_WHAT THE EXERCISE ASKS_:
Where in the listing does the string "OHTML" appear? Copy every line that holds it.

"""

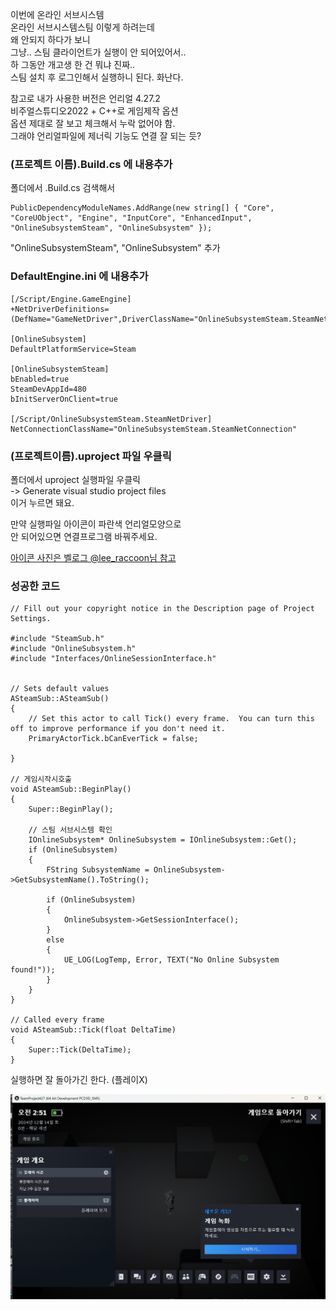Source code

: 이번에 온라인 서브시스템  
온라인 서브시스템스팀 이렇게 하려는데  
왜 안되지 하다가 보니  
그냥.. 스팀 클라이언트가 실행이 안 되어있어서..  
하 그동안 개고생 한 건 뭐냐 진짜..  
스팀 설치 후 로그인해서 실행하니 된다. 화난다.  
  
참고로 내가 사용한 버전은 언리얼 4.27.2  
비주얼스튜디오2022 + C++로 게임제작 옵션  
옵션 제대로 잘 보고 체크해서 누락 없어야 함.  
그래야 언리얼파일에 제너릭 기능도 연결 잘 되는 듯?  
  
### (프로젝트 이름).Build.cs 에 내용추가 
폴더에서 .Build.cs 검색해서  
```
PublicDependencyModuleNames.AddRange(new string[] { "Core", "CoreUObject", "Engine", "InputCore", "EnhancedInput", "OnlineSubsystemSteam", "OnlineSubsystem" }); 
```
"OnlineSubsystemSteam", "OnlineSubsystem" 추가  
  
### DefaultEngine.ini 에 내용추가 
```
[/Script/Engine.GameEngine]
+NetDriverDefinitions=(DefName="GameNetDriver",DriverClassName="OnlineSubsystemSteam.SteamNetDriver",DriverClassNameFallback="OnlineSubsystemUtils.IpNetDriver")

[OnlineSubsystem]
DefaultPlatformService=Steam

[OnlineSubsystemSteam]
bEnabled=true
SteamDevAppId=480
bInitServerOnClient=true

[/Script/OnlineSubsystemSteam.SteamNetDriver]
NetConnectionClassName="OnlineSubsystemSteam.SteamNetConnection"
```

### (프로젝트이름).uproject 파일 우클릭 
폴더에서 uproject 실행파일 우클릭  
-> Generate visual studio project files  
이거 누르면 돼요.  
  
만약 실행파일 아이콘이 파란색 언리얼모양으로  
안 되어있으면 연결프로그램 바꿔주세요.  
  
[아이콘 사진은 벨로그 @lee_raccoon님 참고](https://velog.io/@lee_raccoon/%EC%96%B8%EB%A6%AC%EC%96%BC-%EC%97%94%EC%A7%84-%EC%98%A8%EB%9D%BC%EC%9D%B8-%EC%84%9C%EB%B8%8C%EC%8B%9C%EC%8A%A4%ED%85%9C%EC%8A%A4%ED%8C%80-%EC%95%8C%EC%95%84%EB%B3%B4%EA%B8%B0)  
  
### 성공한 코드 
```
// Fill out your copyright notice in the Description page of Project Settings.

#include "SteamSub.h"
#include "OnlineSubsystem.h"
#include "Interfaces/OnlineSessionInterface.h"


// Sets default values
ASteamSub::ASteamSub()
{
 	// Set this actor to call Tick() every frame.  You can turn this off to improve performance if you don't need it.
	PrimaryActorTick.bCanEverTick = false;

}

// 게임시작시호출 
void ASteamSub::BeginPlay()
{
	Super::BeginPlay();
	
    // 스팀 서브시스템 확인
    IOnlineSubsystem* OnlineSubsystem = IOnlineSubsystem::Get();
    if (OnlineSubsystem)
    {
        FString SubsystemName = OnlineSubsystem->GetSubsystemName().ToString();

        if (OnlineSubsystem)
        {
            OnlineSubsystem->GetSessionInterface();
        }
        else
        {
            UE_LOG(LogTemp, Error, TEXT("No Online Subsystem found!"));
        }
    }
}

// Called every frame
void ASteamSub::Tick(float DeltaTime)
{
	Super::Tick(DeltaTime);
}
```

실행하면 잘 돌아가긴 한다. (플레이X)  
  
![](./Image/언리얼스팀테스트1.png)  
  
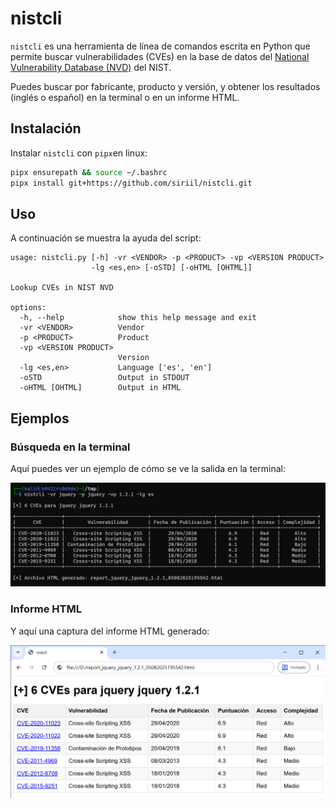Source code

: # nistcli

`nistcli` es una herramienta de línea de comandos escrita en Python que permite buscar vulnerabilidades (CVEs) en la base de datos del [National Vulnerability Database (NVD)](https://nvd.nist.gov/) del NIST.

Puedes buscar por fabricante, producto y versión, y obtener los resultados (inglés o español) en la terminal o en un informe HTML.

## Instalación

Instalar `nistcli` con `pipx`en linux:

```bash
pipx ensurepath && source ~/.bashrc
pipx install git+https://github.com/siriil/nistcli.git
```

## Uso

A continuación se muestra la ayuda del script:

```
usage: nistcli.py [-h] -vr <VENDOR> -p <PRODUCT> -vp <VERSION PRODUCT>
                  -lg <es,en> [-oSTD] [-oHTML [OHTML]]

Lookup CVEs in NIST NVD

options:
  -h, --help            show this help message and exit
  -vr <VENDOR>          Vendor
  -p <PRODUCT>          Product
  -vp <VERSION PRODUCT>
                        Version
  -lg <es,en>           Language ['es', 'en']
  -oSTD                 Output in STDOUT
  -oHTML [OHTML]        Output in HTML
```

## Ejemplos

### Búsqueda en la terminal

Aquí puedes ver un ejemplo de cómo se ve la salida en la terminal:

![Captura de pantalla de la terminal](images/C1.png)

### Informe HTML

Y aquí una captura del informe HTML generado:

![Captura de pantalla del informe HTML](images/C2.png)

"""

_ANSWER BELOW_:
                  -lg <es,en> [-oSTD] [-oHTML [OHTML]]
  -oHTML [OHTML]        Output in HTML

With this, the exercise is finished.